Published on August 02, 2012
A model wears a pair of the creenisgaa clothing art leather boots at National Aboriginal Fashion Week in Regina.
Published on August 02, 2012
Creenisgaa clothing designers Linda Lavallee and Patrick Stewart wear aboriginal attire at their wedding. Submitted photo
An area designer’s unique brand of handcrafted Aboriginal footwear is creating a fast-growing buzz in the fashion industry.
Creenisgaa clothing is the brainchild of Linda Lavallee, a member of the Montreal Lake Cree Nation, and her husband Patrick Reid Stewart, a Nisga’a architect. The Chilliwack, B.C.-based company is garnering acclaim for its line of wearable art leather boots, which made their debut on the catwalk last month as part of National Aboriginal Fashion Week in Regina.
“It was amazing,” Lavallee said of her first real fashion show experience. “I got so much publicity that it was quite overwhelming.”
The boots borrow techniques traditionally used to make native footwear but add embroidered artwork more often found on gowns, jackets and suits. Typical designs include animals that symbolize a customer’s aboriginal name, although the company has many non-First Nations customers as well.
Lavallee never planned on becoming a professional fashion designer in her youth. Her talent with a needle and thread began as a reaction to economic hardship.
“Being really poor, I wanted the boots, or actually west coast clothing, that other people wore,” she remembers. “They were so expensive I couldn’t afford it, so I just started learning how to sew. I was determined to learn so that I could wear this stuff that I couldn’t afford.”
While she was pregnant at the age of 18, her father advised her to learn some practical skills.
“My dad … said, ‘You have to learn something to survive, and this is what you’re going to learn.’ And I was taught how to work with leather.”
Originally Lavallee only made boots for her own use, but the constant stream of positive comments she received while wearing them in public suggested that it might be worthwhile to turn her hobby into a full-time profession.
Before taking the plunge into business, Lavallee first consulted her elders to ask if it was permissible.
“They said yes, go ahead — on the condition that you give tobacco for the animal and then pray for each pair of boots that leaves our hands, and that it goes towards a person that will walk a good walk in them,” she said.
“Each boot is individually made and prayed over every day that I go down there. I work on a pair of boots that are always prayed over, just so I have good thoughts when I’m working with it and that when it finally goes to the next person … when they wear them they’re protected, they’re safe. I’m not saying they’ll never get hurt, but I did the best I could with each pair.”

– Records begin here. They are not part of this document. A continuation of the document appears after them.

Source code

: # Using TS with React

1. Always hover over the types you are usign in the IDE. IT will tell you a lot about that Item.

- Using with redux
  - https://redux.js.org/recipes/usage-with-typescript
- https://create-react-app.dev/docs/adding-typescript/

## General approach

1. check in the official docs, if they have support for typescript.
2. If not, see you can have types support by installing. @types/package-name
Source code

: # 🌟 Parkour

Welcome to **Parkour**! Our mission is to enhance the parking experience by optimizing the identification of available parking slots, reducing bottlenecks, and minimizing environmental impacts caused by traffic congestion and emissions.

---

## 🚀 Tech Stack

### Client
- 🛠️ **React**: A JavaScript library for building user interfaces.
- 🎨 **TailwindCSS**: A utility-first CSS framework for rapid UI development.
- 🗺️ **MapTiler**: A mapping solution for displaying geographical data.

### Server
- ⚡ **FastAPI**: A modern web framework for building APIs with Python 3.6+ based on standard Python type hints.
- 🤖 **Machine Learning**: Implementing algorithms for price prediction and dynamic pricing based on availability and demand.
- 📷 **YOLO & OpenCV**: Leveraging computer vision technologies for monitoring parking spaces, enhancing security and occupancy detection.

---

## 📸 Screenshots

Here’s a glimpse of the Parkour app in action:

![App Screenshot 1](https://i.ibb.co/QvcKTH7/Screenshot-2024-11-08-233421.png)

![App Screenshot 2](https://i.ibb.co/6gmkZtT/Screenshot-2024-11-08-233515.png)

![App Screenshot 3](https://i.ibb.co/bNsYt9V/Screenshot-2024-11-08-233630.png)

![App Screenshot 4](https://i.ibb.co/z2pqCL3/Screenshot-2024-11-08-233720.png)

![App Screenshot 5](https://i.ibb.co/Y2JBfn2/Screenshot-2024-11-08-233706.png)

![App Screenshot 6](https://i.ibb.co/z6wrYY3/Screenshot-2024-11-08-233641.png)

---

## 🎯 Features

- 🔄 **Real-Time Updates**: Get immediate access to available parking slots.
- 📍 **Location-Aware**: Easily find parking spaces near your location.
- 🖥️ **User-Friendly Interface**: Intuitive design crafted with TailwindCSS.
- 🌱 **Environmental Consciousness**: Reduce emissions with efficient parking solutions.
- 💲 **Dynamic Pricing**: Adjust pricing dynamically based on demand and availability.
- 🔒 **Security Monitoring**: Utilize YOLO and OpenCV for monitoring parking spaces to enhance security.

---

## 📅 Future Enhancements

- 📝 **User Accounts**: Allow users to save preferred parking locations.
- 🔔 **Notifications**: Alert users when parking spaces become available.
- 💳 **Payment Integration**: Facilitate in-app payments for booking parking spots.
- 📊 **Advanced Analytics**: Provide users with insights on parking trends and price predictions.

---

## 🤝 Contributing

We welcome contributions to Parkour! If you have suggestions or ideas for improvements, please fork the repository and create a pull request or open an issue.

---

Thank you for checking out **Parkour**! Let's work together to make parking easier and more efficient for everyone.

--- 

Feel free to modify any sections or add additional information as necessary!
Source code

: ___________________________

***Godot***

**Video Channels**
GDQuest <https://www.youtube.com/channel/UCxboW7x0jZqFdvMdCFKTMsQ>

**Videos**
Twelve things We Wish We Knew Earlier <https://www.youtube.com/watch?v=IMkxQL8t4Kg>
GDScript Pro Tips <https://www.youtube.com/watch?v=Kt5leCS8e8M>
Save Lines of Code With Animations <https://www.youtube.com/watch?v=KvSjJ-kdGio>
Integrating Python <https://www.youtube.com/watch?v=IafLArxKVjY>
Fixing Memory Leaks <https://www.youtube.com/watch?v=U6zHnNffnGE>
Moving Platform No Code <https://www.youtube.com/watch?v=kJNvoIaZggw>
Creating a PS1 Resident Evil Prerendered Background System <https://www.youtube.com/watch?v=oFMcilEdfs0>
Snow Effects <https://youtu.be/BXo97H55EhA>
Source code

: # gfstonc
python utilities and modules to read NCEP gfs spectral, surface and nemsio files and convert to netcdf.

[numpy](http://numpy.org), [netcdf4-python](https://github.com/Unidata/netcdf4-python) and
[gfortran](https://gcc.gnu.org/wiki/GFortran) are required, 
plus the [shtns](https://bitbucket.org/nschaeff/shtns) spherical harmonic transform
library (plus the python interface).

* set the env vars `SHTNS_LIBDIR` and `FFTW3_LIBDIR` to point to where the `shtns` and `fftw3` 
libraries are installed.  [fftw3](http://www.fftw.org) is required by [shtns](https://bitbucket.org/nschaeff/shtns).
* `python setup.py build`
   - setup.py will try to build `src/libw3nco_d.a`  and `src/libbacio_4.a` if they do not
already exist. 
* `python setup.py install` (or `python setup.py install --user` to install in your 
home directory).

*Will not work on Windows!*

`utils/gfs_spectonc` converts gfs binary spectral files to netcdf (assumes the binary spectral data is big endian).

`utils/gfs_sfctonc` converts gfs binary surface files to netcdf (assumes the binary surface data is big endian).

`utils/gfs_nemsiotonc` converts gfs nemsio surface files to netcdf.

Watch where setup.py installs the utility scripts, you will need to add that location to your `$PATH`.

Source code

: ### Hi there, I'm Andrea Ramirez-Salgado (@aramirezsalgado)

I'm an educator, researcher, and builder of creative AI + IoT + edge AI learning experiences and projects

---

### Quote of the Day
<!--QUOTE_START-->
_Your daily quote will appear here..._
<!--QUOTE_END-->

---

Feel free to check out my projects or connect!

My dad … said, ‘You have to learn something to survive, and this is what you’re going to learn.’ And I was taught how to work with leather. Linda Lavallee
Lavallee took advantage of the artistic talent in her family and recruited her husband, as well as her son Cory and niece Carly, to help design artwork for the custom-made boots.
“If somebody orders a pair of boots, we take a tracing of the person’s foot, and we do measurements and construct the boot that way,” Stewart said. “Of course, as we have more boots available, people try on a boot and say, ‘Hey, this fits perfect,’ and then we sort of already know, because people’s calves are different sizes and all that, people’s ankles are different. It’s a learning process for us in that we’re starting to recognize what a person’s foot needs.”
The division of labour falls along tribal lines. Stewart handles Nisga’a and west coast artwork, while Lavallee and Cory handle Cree art.
Once designs are in place, Lavallee either uses a sewing machine or sews the boots by hand. The labour-intensive process means that it takes at least an entire day to create one pair. Adults boots cost between $300 and $600, while a children’s pair cost around $150.
With her growing success, Lavallee hopes to give something back to her community, which is suffering from a lack of work in a poor economy. She is actively training the next generation in the skills necessary to create clothing and footwear.
To promote the boots, creenisgaa clothing has scheduled a professional photo shoot on the shores of Montreal Lake starting at 2 p.m. on Sunday. Almost 100 members of the local community, ranging from toddlers to elders and headlined by National Miss Canada Globe finalist Brittany Bitternose, will model the boots. Tickets for a pair of customized boots will also be sold at $1 apiece in order to raise money for a youth group in northern Saskatchewan.
“They had asked me a couple months ago to see if I could donate anything because the bands were no longer helping the children to go to this camp for seven days,” Lavallee recalled. “I said, ‘I’ll try and sell tickets for a pair of boots, see where that goes.’ So we’re hoping to make some money for these.”